Today I learned…

that you can use SSH host aliases in git remote URLs!

First of all, here is my problem and use case:
I want to be able to have multiple remotes in a local git repo with different logins and of course different SSH keys, because I use one pair of SSH keys per connection. For repositories with only one remote I used to set core.sshCommand. This applies to every remote you configure. You could use the GIT_SSH_COMMAND environment variable on the command line to overwrite the core.sshCommand setting, because it would be prioritized. This could be done by writing it on the command line manually, or by using a shell alias, or git alias. None of these options are really practical in everyday use.

And that’s exactly where SSH host aliases come in handy!

First: What are SSH host aliases?

In your ~/.ssh/config you can have so-called host blocks to configure certain SSH connections. They start with the Host keyword and a pattern. That pattern can be very flexible - you can even list multiple patterns. For details check out the man (5) ssh_config page.

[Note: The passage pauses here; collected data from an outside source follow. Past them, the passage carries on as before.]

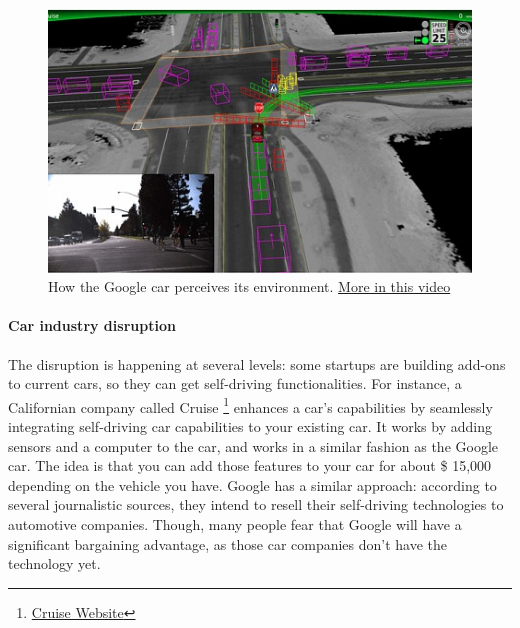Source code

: \documentclass[12pt]{article}
\begin{document}
\smallskip

\begin{figure}[ht]
    \centering
    \includegraphics[width=\linewidth]{google-car}
    \caption{How the Google car perceives its environment.
    \href{https://www.youtube.com/watch?v=dk3oc1Hr62g}{More in this video}}
    \label{fig:google_car}
\end{figure}


\smallskip

\paragraph{Car industry disruption}

The disruption is happening at several levels: some startups are building add-ons
to current cars, so they can get self-driving functionalities. For instance,
a Californian company called Cruise
\footnote{\href{http://www.getcruise.com}{Cruise Website}}
enhances a car's capabilities by seamlessly integrating self-driving car
capabilities to your existing car. It works by adding sensors and a computer to
the car, and works in a similar fashion as the Google car. The idea is that you
can add those features to your car for about \$ 15,000 depending on the vehicle
you have. Google has a similar approach: according to several journalistic
sources, they intend to resell their self-driving technologies to automotive
companies. Though, many people fear that Google will have a significant
bargaining advantage, as those car companies don't have the technology yet.
\end{document}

So, imagine the following two host blocks in your ~/.ssh/config:

Host website-on-git-server
    User lena
    IdentityFile ~/.ssh/lena@git@example.com
    Hostname git.example.com

Host website-on-web-server
    User wwwuser
    IdentityFile ~/.ssh/wwwuser@my-website.com
    Hostname my-website.com

Here website-on-git-server and website-on-web-server are the aliases we use in our git remote URLs.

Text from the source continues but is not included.